Kritiken

„’May-Dezember‘-Rezension: Sie wird Ihr Spiegel sein“

Ein Großteil von Todd Haynes‘ hinterlistigem, beunruhigendem „May December“ spielt in und um ein Bilderbuchhaus herum, dem beliebten Filmschauplatz für amerikanische Träume, die in Albträume verwandelt wurden. Dieses hier ist in ein gesprenkeltes, dunstiges Licht gehüllt, das harte Linien abschwächt und jedes Gesicht aufhellt, so sehr, dass Charaktere manchmal von innen heraus erleuchtet wirken. Auch der Abend hat eine einladende Samtigkeit, als wären alle Schatten des Lebens verbannt. In typischer Haynes-Manier ist in diesem schimmernden Gothic jedoch nichts so, wie es zunächst scheint, einschließlich des Lichts, das eher zu einem mulmigen, erstickenden Miasma wird.

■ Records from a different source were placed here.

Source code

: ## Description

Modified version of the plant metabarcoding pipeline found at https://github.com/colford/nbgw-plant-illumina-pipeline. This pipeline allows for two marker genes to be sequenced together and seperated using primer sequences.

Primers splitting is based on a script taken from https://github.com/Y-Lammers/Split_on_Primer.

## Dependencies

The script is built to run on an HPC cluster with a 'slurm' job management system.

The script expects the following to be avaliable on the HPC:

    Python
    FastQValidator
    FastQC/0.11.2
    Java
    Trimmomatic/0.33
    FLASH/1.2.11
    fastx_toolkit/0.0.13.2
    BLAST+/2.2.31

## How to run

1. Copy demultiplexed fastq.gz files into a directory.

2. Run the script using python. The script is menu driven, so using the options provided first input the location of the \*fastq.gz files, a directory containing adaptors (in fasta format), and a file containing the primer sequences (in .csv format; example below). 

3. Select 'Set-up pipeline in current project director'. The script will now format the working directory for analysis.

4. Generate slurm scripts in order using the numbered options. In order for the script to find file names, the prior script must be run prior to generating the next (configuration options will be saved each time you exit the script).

„Mai Dezember“ ist die Geschichte zweier Frauen und ihrer Lügenwelten. Sie treffen sich, als die Fernsehschauspielerin Elizabeth (Natalie Portman) Gracie (Julianne Moore) besucht, die Inspiration für ihre nächste Rolle. Gracie lebt mit ihrem Mann Joe (Charles Melton), ihren Zwillingen im Teenageralter und zwei Irish Settern in einem großen Haus am Wasser in Savannah. Sie haben ein weiteres Kind auf dem College, Jobs, die ihnen offenbar Spaß machen, und eine komplizierte Geschichte, die in der Kiste zusammengefasst wird, die Elizabeth an ihrer Haustür findet und die Gracie mit einem vertrauten Achselzucken öffnet. Es sei Kot, erklärt sie kühl, und das sei nicht das erste Paket dieser Art.

Dieses Kästchen ist eine unverblümte Metapher für die Hässlichkeit im Kern von „Mai, Dezember“ – vor Jahren wurde Gracie zum Thema der Boulevardpresse, nachdem sie beim Sex mit Joe erwischt wurde, als er in der siebten Klasse war – ein Szenario, das Haynes mit seinen drei KOs auf brillante Weise verkompliziert Hauptdarsteller, großartige erzählerische Geschicklichkeit und Schocks von destabilisierendem Humor, die Ihnen den Einstieg in die Geschichte erleichtern. Als ich den Film zum ersten Mal sah, schlug ich mir in einem absurden Moment fast die Hand vor den Mund, unsicher, ob ich so heftig lachen sollte. Natürlich war ich das: Haynes hat Spaß, zumindest eine Zeit lang, teilweise auch, um mit unseren Erwartungen darüber zu spielen, wohin der Film gehen wird.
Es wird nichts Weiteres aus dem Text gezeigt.